'Star Wars' retires the Skywalkers in vignettes and embraces multiculturalism | Ka Boom Blog

Actually, the plan is not new. But the way to deploy it is; radically. Star wars he is going to attempt, once and for all, the most intense and necessary effort his mythology needs to undertake: to retire the Skywalkers. The High Republic, a new era within the universe Star wars that now lands with novels, comics and that in the very near future will give the true heart to that simple maxim, simple in its enunciation, asserts its reality.

The force of gravity of the Skywalkers has been both a blessing and a curse for the Star Wars universe. Their latest film, which left a bitter aftertaste despite grossing more than $ 1 billion at the box office, led the Skywalkers to the title for the first time (Rise of the Skywalker), a symptom of the roots that these characters have for multiple generations, to the point that said surname overshadowed the extraordinary universe that framed them.

The funny thing is that in parallel to this dependence on the Skywalkers, Star Wars, for the true fans, who are also millions, although not hundreds of millions, lived, from a very early date, beyond the Skywalkers. The miracle is due to a series of creators, revered by proselytes and unknown to the general public, who created an infinite plot of comics and video games that, in the eyes of this minority (including myself), competed if not they far exceeded what was achieved in the original trilogy. Works like the video game Star wars. Knights of the Old Republic or novels like Heir to the Empire Timothy Zann's are small with a large necklace that grew in parallel to the Skywalker soap opera.

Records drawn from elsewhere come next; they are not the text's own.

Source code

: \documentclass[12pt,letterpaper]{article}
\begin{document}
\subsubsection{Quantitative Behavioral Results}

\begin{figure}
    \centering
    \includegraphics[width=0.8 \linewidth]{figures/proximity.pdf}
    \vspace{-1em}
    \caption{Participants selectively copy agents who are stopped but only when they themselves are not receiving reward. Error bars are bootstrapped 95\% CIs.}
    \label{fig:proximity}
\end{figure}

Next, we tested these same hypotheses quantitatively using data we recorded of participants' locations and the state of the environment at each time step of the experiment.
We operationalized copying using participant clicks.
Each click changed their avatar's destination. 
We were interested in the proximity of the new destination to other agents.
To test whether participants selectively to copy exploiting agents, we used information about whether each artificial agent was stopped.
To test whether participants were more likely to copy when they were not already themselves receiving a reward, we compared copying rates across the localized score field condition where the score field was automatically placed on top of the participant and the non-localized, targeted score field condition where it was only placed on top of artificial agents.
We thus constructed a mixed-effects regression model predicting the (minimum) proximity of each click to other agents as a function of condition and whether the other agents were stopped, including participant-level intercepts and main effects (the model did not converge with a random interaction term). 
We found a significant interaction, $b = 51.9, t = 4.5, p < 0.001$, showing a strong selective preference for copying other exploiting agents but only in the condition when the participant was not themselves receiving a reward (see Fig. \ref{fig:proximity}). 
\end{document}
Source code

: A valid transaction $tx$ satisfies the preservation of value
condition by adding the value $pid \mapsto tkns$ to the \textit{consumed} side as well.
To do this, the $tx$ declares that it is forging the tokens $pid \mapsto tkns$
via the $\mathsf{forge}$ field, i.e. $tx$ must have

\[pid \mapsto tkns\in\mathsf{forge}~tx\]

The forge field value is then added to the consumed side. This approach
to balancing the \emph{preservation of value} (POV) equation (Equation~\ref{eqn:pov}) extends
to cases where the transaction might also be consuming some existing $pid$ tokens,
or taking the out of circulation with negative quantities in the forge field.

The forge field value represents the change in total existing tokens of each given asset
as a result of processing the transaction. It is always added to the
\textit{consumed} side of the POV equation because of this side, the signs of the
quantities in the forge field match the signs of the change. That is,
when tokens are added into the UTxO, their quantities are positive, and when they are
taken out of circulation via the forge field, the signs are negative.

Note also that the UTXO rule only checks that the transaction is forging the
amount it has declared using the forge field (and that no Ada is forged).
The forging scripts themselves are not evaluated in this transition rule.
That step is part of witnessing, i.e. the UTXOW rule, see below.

But everything has changed thanks to a monumental success that nobody expected: that of the Mandalorian and the little Baby Yoda. For the first time, it was shown that Star Wars, even sutraid of lightsabers (until this second season) and starring secondary characters who lived parallel adventures to the great plots where the fate of the galaxy and the force was played, had a power such as to cast a spell on a mass audience. The Mandalorian has been the ending, in short, of that idea behind the expanded universe that lived its life in parallel for decades. The next step to that conquest, after reconciling the two sides of Star Wars in the historic episode The Rescue of the second season of The Mandalorian, is to raise this new status quo in the mythology of Star Wars: The High Republic.

A spectacular page from the first issue of 'La Alta República'.
A spectacular page from the first issue of 'La Alta República'.

And what, exactly, is this new status quo?

Judging from the 24 pages of this first issue, The High Republic is a return to Star Wars more focused on the adventuresque, with the multicultural in the spotlight and the emphasis on collective protagonism. In this first issue (written by Cavan Scott and illustrated by Indonesian Ario Anindito) the letters unfold from the cover. The protagonist (although without any aura of chosen to the Skywalker) is a young black woman with a very contemporary hairstyle, shaved head on one side and long hair on the other, the setting of the story is an old triumphant republic (it takes place two centuries before the events of the first Skywalker saga), who sends probes to spread his message of light across the galaxy and the rhythm and adventures are cheerfully shameless. There are giant cosmic locusts, a city of little pixies in danger of being razed, and constant action sequences. And a small cameo, the only concession to the wink: a Yoda two hundred years younger than the one we saw in the Lucas trilogies.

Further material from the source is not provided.